Ontem eu comi uma ostra, uma ostra feita de açafrão.
Vermelho.
Feito sangue mensal de mulher. Fiquei voando, assim. Depois fui andar pertinho do rio, tinha borboletas. Uma era azul com as asas flamejantes. Riscava o céu e deixava um rastro de fumaça atrás dela. O seu rabo, pequena chama laranja, caiu em meu chapéu e eu acendi o meu cigarro. Ah sim, meu cigarro tem nome. Ele se chama Sinhôran.
Sinhôran vive na minha boca a me suscitar bobagens, blasfêmias, batuques e saliva amarga que eu gosto de engolir.

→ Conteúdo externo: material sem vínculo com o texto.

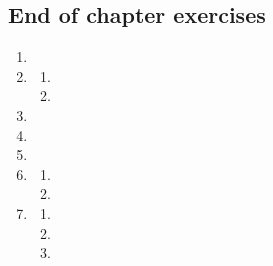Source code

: \subsection{End of chapter exercises} %
    \begin{enumerate}[label=\textbf{\arabic*}.]
	\item %

	\item %
	\begin{enumerate}[noitemsep, label=\textbf{(\alph*)} ]
	    \item %
	    \item %
	\end{enumerate}

	\item %

	\item %

	\item %

	\item %
	\begin{enumerate}[noitemsep, label=\textbf{(\alph*)} ]
	    \item %

	    \item %
	\end{enumerate}

	\item %
	\begin{enumerate}[noitemsep, label=\textbf{(\alph*)} ]
	    \item %
	    \item %
	    \item %
	\end{enumerate}


\end{enumerate}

Mas eu só gosto de engolir saliva amarga, as blafêmias, eu engulo para que não pularem para o resto do mundo e se transformarem em fiapo de brasa doida em mato verde.
Eu adoro um mato verde e adoro Sinhôran.
De madrugada, depois do passeio perto do rio, eu sentei no alto de uma ribanceira e estava como que a um palmo do céu - ainda bem que não era de manhã, o sol me faria suar demais. Sentia um fedor enorme. Uma nuvem tenebrosa e pálida se esfregou em mim, um silêncio chato e grande demais tomou conta da ribanceira inteira, estranhei. Meu corpo tremeu. De repente, sair rolando ribanceira a baixo e meu cavalo me levou para tomar um banho, estava precisando. Aprendi. Não tem necessidade, só perigo, me aproximar tanto do céu.
Amanhã vou viajar. Vou de carro de boi. Carro de boi tem forma de dragão.

terça-feira, 21 de julho de 2009

Zé Dendágua

Guirigó nunca teve problema com a sua guiriguisse. Para alguns ele era Guirigó até demais, mas ele mesmo era só Guirigó. Seu tamanho nunca foi medida para as consequências dos seus atos, de tal forma que para alguns ele tava mais era para bandido-marginal merecedor de voz de cadeia do que meninisse na curva da ingenuidade. Assim sendo, era ele de cá e os outros de lá, a gente bem sabe disso. E numa dessas fez-se de o metro-e-vinte bandear distância qualquer. E foi mesmo. Parou foi na Baía de todos os santos (com a chegada de Guirigó, mais um diabo), nos mares grandes e desconhecidos pela gente de lá d´onde nasceu. E, se vindo do toco de gente que era, sempre foi o mistério de onde saía tanta, mas tanta molequeza, igualmente foi como ele parou lá em tanta distância. Talvez caiba aqui notar que os tantos e as distâncias entre o Guirigó e o mundo fossem tais, que seria indiferente o cá e o acolá. E assim, Guirigó encontrou o mar, e o mar encontrou Guirigó. A praia? Dos que dizem e ouviram conta-se que o filho-do se encontrou com as criaturas marítimas, c´as tartugas nadadoras, gigantes e chocadeiras! Quem contou primeiro foi o Joalin, levantador de paredes, que aceita trabalho até nas grandes distâncias. Conta que ele nas tartugas se agarrou e deixou que o levassem até onde elas fazem o ninho, igual os passarim.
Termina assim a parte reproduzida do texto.